Problem: Search the material below for the string "const" and copy each line where it appears.

Records shown:
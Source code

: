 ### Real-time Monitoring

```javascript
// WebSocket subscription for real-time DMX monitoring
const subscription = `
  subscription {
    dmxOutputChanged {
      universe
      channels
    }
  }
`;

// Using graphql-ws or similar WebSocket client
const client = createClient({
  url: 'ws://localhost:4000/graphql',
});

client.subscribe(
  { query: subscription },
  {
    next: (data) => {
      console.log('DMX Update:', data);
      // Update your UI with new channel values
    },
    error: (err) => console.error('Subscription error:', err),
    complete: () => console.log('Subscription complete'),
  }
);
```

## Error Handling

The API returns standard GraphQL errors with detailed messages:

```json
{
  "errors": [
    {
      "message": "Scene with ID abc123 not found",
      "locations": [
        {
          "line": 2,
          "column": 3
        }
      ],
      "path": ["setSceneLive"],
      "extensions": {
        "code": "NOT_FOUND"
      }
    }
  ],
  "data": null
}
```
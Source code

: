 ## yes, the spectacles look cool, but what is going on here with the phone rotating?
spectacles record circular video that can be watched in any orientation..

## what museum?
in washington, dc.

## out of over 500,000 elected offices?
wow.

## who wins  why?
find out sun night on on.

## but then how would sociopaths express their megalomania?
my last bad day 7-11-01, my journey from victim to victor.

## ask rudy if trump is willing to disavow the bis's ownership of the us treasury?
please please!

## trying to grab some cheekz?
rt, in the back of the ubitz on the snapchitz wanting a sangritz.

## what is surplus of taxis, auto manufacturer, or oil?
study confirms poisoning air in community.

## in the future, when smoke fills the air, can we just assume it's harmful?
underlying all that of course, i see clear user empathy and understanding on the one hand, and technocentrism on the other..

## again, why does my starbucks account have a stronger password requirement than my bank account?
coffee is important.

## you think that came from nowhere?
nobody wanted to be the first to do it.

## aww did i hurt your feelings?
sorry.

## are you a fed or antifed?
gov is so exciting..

Response box:
const subscription = `
const client = createClient({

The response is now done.